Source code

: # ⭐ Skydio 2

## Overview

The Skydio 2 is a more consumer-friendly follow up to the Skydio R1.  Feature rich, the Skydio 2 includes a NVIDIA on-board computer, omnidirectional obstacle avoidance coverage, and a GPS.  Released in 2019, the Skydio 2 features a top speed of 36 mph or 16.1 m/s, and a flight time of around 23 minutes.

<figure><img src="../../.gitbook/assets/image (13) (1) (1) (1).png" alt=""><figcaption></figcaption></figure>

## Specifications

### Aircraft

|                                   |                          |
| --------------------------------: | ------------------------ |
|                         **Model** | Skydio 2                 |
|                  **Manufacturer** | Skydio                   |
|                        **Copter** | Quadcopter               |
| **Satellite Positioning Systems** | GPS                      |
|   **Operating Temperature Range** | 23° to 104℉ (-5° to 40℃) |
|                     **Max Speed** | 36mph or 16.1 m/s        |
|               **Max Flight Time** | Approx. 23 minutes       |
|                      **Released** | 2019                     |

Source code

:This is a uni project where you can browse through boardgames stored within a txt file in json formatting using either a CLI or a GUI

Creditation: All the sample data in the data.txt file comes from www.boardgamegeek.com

#####

» **Exercise aim**
What is needed is an exact copy of the entries above, from the first line through the line holding "The Skydio 2 is", with both of those lines kept; please give nothing else.

» **Answer section**
Source code

: # ⭐ Skydio 2

## Overview

The Skydio 2 is a more consumer-friendly follow up to the Skydio R1.  Feature rich, the Skydio 2 includes a NVIDIA on-board computer, omnidirectional obstacle avoidance coverage, and a GPS.  Released in 2019, the Skydio 2 features a top speed of 36 mph or 16.1 m/s, and a flight time of around 23 minutes.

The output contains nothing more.